Después de tener que esperar cinco años a que Michael Chabon dejara de escribir todo tipo de libros y se decidiera por fin a publicar una nueva novela, las primeras reseñas de Telegraph Avenue tuvieron el efecto de un anticlímax. Porque, ¿una novela sobre una tienda de discos alternativa regentada por dos amigos bastante pintorescos? ¿Después de que Nick Hornby escribiera en High Fidelity todo lo que se podía escribir sobre el tema? ¿¿A quién se le ocurre??
Por suerte mis temores resultaron prematuros e infundados porque Telegraph Avenue es muchas cosas, pero definitivamente no es una novela sobre una tienda de discos. Es una novela sobre dos amigos, y sus mujeres, y sus hijos, y sus padres. Y el barrio en el que viven, y la época en la que les ha tocado vivir. Una novela fundamentalmente sobre los sueños e ilusiones de unos hombres que en un momento de sus vidas perdieron el tren y se quedaron mentalmente estancados en una juventud eterna mientras se casaban o no y tenían hijos de manera más bien involuntaria sin haber sido capaces de superar sus propios problemas filiales con sus progenitores.
Como ocurre en todas las novelas de Chabon, el exceso es la norma: una multitud de hijos, de mujeres, de bebés, de figuras paternas, de enredos sin solución que el lector no puede llegar a tomar completamente en serio porque los propios afectados tampoco saben muy bien con qué actitud enfrentarse a la vida que se les pone en contra. Pero a diferencia de otras novelas del autor, en Telegraph Avenue el caos argumental sí que funciona, como hilo narrativo y también como leitmotiv de la obra.

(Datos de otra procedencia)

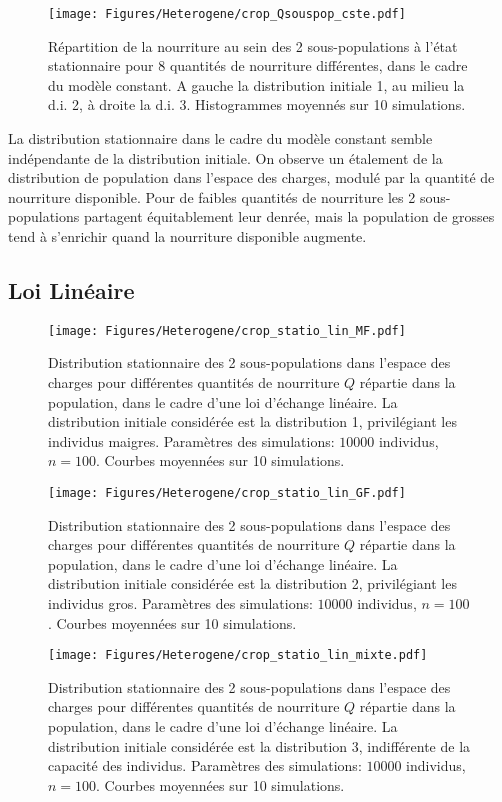 \begin{figure}[h!]
\centering
\texttt{[image: Figures/Heterogene/crop\_Qsouspop\_cste.pdf]}
\caption{Répartition de la nourriture au sein des 2 sous-populations à l'état stationnaire pour 8 quantités de nourriture différentes, dans le cadre du modèle constant. A gauche la distribution initiale 1, au milieu la d.i. 2, à droite la d.i. 3. Histogrammes moyennés sur 10 simulations.}
\label{Qsouspop_cste}
\end{figure}


La distribution stationnaire dans le cadre du modèle constant semble indépendante de la distribution initiale. On observe un étalement de la distribution de population dans l'espace des charges, modulé par la quantité de nourriture disponible. Pour de faibles quantités de nourriture les 2 sous-populations partagent équitablement leur denrée, mais la population de grosses tend à s'enrichir quand la nourriture disponible augmente.

\clearpage

\subsection{Loi Linéaire}

\begin{figure}[h!]
\centering
\texttt{[image: Figures/Heterogene/crop\_statio\_lin\_MF.pdf]}
\caption{Distribution stationnaire des 2 sous-populations dans l'espace des charges pour différentes quantités de nourriture $Q$ répartie dans la population, dans le cadre d'une loi d'échange linéaire. La distribution initiale considérée est la distribution 1, privilégiant les individus maigres. Paramètres des simulations: $10000$ individus, $n=100$. Courbes moyennées sur 10 simulations.}
\label{statio_lin_MF}
\end{figure}

\begin{figure}[h!]
\centering
\texttt{[image: Figures/Heterogene/crop\_statio\_lin\_GF.pdf]}
\caption{Distribution stationnaire des 2 sous-populations dans l'espace des charges pour différentes quantités de nourriture $Q$ répartie dans la population, dans le cadre d'une loi d'échange linéaire. La distribution initiale considérée est la distribution 2, privilégiant les individus gros. Paramètres des simulations: $10000$ individus, $n=100$. Courbes moyennées sur 10 simulations.}
\label{statio_lin_GF}
\end{figure}

\begin{figure}[h!]
\centering
\texttt{[image: Figures/Heterogene/crop\_statio\_lin\_mixte.pdf]}
\caption{Distribution stationnaire des 2 sous-populations dans l'espace des charges pour différentes quantités de nourriture $Q$ répartie dans la population, dans le cadre d'une loi d'échange linéaire. La distribution initiale considérée est la distribution 3, indifférente de la capacité des individus. Paramètres des simulations: $10000$ individus, $n=100$. Courbes moyennées sur 10 simulations.}
\label{statio_lin_mixte}
\end{figure}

Ante la pregunta cada vez más repetida de para qué sirve la literatura en estos tiempos de crisis, este libro puede ser una buena respuesta: la literatura como manual de uso de una vida que viene sin instrucciones ni puntos de atención al cliente, para aprender que se puede ser un perdedor sin morir en el intento a través de historias tan poco ejemplares como verosímiles. Un incómodo espejo que saque al lector de su zona de confort y le confronte con el rubor del autorreconocimiento.